21 February 2008

Seeing And Believing

A week ago Tuesday I was on the Lower East side visiting a friend, and while I was in her apartment, it began to snow outside. It was only the second time all winter that a measurable amount of snow had fallen, and the first time it happened during daylight hours.

Her block, nondescript by most standards, had been utterly transformed during the couple of hours I'd been indoors. The forlornly bare branches of the street trees were now sinuous and tangled and cast in sharp relief by the white coating clinging to their leeward sides. The normally dull red brick of the building fronts had grown shiny and voluptuous beneath their filigree of jet black and silver fire escapes. The snowflakes tumbled thick and fast as if someone were shoveling them into my face from just above and ahead of me, making it necessary to squint if I was to see anything at all of where I was going, but as a result I saw the city - as I do every now and again - with new eyes. It was staggeringly, take-your-breath-away beautiful, or at least so I thought until I mentioned the experience to another friend later that night.

"Well," he said, "I could say a lot of things about New York, but I'm not sure 'beautiful' would be one of them. Interesting, sure, powerful, impressive, imposing, fascinating, but beautiful? I don't think so, at least not in the conventional sense of the word."

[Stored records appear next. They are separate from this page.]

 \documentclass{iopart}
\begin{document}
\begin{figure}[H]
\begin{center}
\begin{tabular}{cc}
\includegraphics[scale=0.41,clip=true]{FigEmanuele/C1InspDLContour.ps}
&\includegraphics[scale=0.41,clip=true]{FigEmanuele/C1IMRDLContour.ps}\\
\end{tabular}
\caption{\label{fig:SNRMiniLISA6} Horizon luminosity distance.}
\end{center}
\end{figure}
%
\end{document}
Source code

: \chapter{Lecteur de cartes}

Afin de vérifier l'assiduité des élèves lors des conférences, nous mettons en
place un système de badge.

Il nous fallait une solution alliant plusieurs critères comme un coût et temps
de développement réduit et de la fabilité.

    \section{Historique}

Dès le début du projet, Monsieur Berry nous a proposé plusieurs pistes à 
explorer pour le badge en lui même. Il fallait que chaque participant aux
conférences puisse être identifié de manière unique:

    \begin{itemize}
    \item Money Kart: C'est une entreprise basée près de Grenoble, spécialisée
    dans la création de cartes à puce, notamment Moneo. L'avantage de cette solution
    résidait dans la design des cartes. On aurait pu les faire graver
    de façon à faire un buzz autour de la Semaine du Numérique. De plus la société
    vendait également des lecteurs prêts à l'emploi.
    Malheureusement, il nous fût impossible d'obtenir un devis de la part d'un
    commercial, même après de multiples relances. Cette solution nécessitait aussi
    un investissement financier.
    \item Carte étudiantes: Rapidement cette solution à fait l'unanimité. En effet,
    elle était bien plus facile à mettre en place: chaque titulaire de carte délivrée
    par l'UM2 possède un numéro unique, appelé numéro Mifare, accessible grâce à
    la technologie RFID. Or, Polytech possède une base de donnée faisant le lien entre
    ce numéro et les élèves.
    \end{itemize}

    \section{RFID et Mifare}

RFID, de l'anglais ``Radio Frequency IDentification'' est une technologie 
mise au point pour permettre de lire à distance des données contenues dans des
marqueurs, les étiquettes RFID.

I redoubled my efforts to describe to him how the stark right angles and jutting cornices and the casual collision of the whimsical and the brutally pragmatic had blurred together in an exquisite and evanescent tableau made all the more precious by the swiftness with which it would vanish once the passing snowstorm gave way to a sullen freezing rain. But he brushed aside my efforts, and I thought back to the conversation I'd been having at my other friend's house just before I'd stepped out into the snowstorm.

She's a painter, you see, and a rather good one, and while I know little about the theory and next to nothing about the technique of painting, I like to talk about it nonetheless, especially with regard to the dichotomy between figurative and abstract art. I'll admit it, I don't have a lot of use for abstract art, but at the same time, I'm not especially keen on photo-realism, either. Once the camera, especially the digital camera, became readily available to almost anyone, the function of painting necessarily had to change, I opined, and she, surprisingly - most artists just smile indulgently or simply ignore my attempts at philosophizing - more or less agreed with me.

Someone like Hopper strikes me as an example of what painting can and should do in the modern era: his settings and subjects are instantly recognizable, physically as well as emotionally and - if it's not too high-faluting a concept, spiritually. Yet as vivid as his paintings are, there's nothing remotely photo-realistic about them. If you were so inclined, you could pick them to pieces, showing how what in real life would be crisp and sharply defined lines and shapes turn into vague and suggestive blurs and shadows in a classic Hopper painting.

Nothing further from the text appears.